Tuesday, July 15, 2014

Balanced Below the Hive

One of our bees, at work on a sunflower.

I’m still seeing pollen enter the hive—a good sign. The bees have been cleaning up the sugar water relatively quickly. I’ll add more tonight, but I’m hoping that I’ll see more comb being drawn out on frames when we open the hive on Sunday.

Wanting to see into the hive without disturbing the hive, I get on the ground and stretch out flat on my back with my head resting beneath the hive. I glance across the yard, hoping my neighbor doesn’t see me, as she might be alarmed to see me prone on the ground by my beehive. But an overgrowth of tomato plants and zinnias rise between us and I'm glad she can't see me and wonder about her strange neighbor. 

Looking up from beneath the hive.
Because hive boxes have no top or bottom, and the frames hang inside like files in a cabinet, you can see into the hive from beneath. First, you see a screened “bottom board” that allows for ventilation but keeps critters out of the hive. Just about a half inch above the screen, you can see the bottom edges of the frames.

I settle in, my legs stretched out and ankles crossed. My awareness of the outside world shrinks to just the space between my eyes and the hive, which is about a foot above my gaze. I can see what looks like discarded larvae on the screen as housekeeping bees occasionally pulled it toward the hive opening. Bees walk back and forth, up into the frames, over the wax, and busily doing what bees do. From the bottom, it still doesn’t look like they are building on the new frames, though could be that I just can’t see their progress since they start at the top of a frame and build comb down.

From my vantage point beneath the hive, I feel a settling sense of peace. How strange to feel so relaxed and peaceful with a large number of stinging insects suspended above me.

We are often separated from wildness in a way that lessens our lives as humans. In an interview with writer David Kupfer, poet Terry Tempest Williams said of the often distanced relationship between humans and wildlife:

We become disconnected, we lose our center point of gravity, that stillness that allows us to listen to life on a deeper level and to meet each other in a fully authentic and present way.”

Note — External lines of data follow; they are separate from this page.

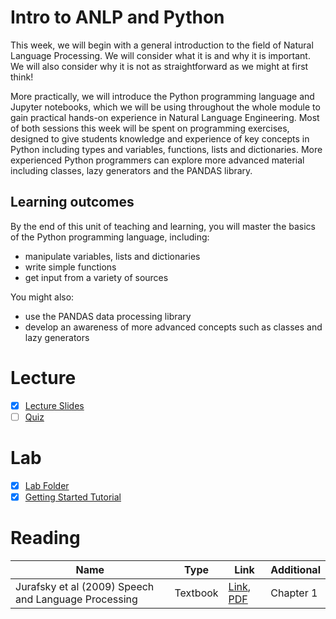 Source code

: # Intro to ANLP and Python
This week, we will begin with a general introduction to the field of Natural Language Processing.  We will consider what it is and why it is important.  We will also consider why it is not as straightforward as we might at first think! 

More practically, we will introduce the Python programming language and Jupyter notebooks, which we will be using throughout the whole module to gain practical hands-on experience in Natural Language Engineering.  Most of both sessions this week will be spent on programming exercises, designed to give students knowledge and experience of key concepts in Python including types and variables, functions, lists and dictionaries.  More experienced Python programmers can explore more advanced material including classes, lazy generators and the PANDAS library.

## Learning outcomes
By the end of this unit of teaching and learning, you will master the basics of the Python programming language, including:

- manipulate variables, lists and dictionaries
- write simple functions
- get input from a variety of sources

You might also:
- use the PANDAS data processing library
- develop an awareness of more advanced concepts such as classes and lazy generators

# Lecture 
- [x] [Lecture Slides](https://github.com/LukeBirkett/study-planner/blob/main/955G5_Applied_Natural_Language_Processing/weeks/week_1/Lec1.pdf)
- [ ] [Quiz](https://canvas.sussex.ac.uk/courses/35030/quizzes/56818)

# Lab 
- [x] [Lab Folder](https://github.com/LukeBirkett/study-planner/tree/main/955G5_Applied_Natural_Language_Processing/weeks/week_1/lab)
- [x] [Getting Started Tutorial](https://sussex.cloud.panopto.eu/Panopto/Pages/Viewer.aspx?id=dcae896f-3482-49fe-a19c-b08b01158653&start=0)

# Reading

| Name | Type | Link | Additional |
|---|---|---|---|
| Jurafsky et al (2009) Speech and Language Processing | Textbook | [Link](undefined), [PDF](https://github.com/LukeBirkett/study-planner/blob/main/955G5_Applied_Natural_Language_Processing/weeks/week_1/JurafskyMartinSpeechAndLanguageProcessing2ed_draft%202007.pdf) | Chapter 1 |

And perhaps that is what I find there, beneath the bees—a center point of gravity. I regain my footing in the hum of the bees. I’m an observer, and these small winged beings encourage stillness in their presence.

I don’t spend as much time beneath the hive as I would like to. I need to water the garden and check on the hens. Dinner is yet to be made, and there is always work to be done. Reluctantly, I leave bee-viewing for the night, but I do so feeling greater equilibrium, as if the hum of bees has calibrated the balance in my bones.